**WHAT TO DO**
In the data that follows, every line containing the word "Untergrund" should be returned.

########################################

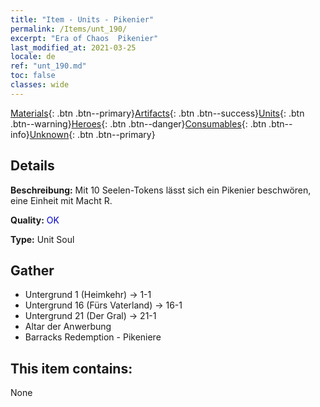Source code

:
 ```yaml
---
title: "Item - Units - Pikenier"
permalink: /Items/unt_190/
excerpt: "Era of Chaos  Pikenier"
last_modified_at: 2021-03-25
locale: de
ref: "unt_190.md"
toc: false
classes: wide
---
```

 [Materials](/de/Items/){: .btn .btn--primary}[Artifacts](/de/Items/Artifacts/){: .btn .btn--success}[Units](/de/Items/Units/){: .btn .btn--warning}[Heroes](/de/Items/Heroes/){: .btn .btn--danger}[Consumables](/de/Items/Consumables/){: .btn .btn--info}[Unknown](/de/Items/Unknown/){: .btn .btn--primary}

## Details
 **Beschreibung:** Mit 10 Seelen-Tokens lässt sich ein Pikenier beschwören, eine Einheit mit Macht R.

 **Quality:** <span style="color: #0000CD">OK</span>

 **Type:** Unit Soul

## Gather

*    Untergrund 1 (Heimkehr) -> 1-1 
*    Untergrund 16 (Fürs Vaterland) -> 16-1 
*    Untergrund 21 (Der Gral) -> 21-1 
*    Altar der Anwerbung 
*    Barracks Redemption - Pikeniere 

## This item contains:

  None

########################################

**ANSWER BOX**
*    Untergrund 1 (Heimkehr) -> 1-1 
*    Untergrund 16 (Fürs Vaterland) -> 16-1 
*    Untergrund 21 (Der Gral) -> 21-1 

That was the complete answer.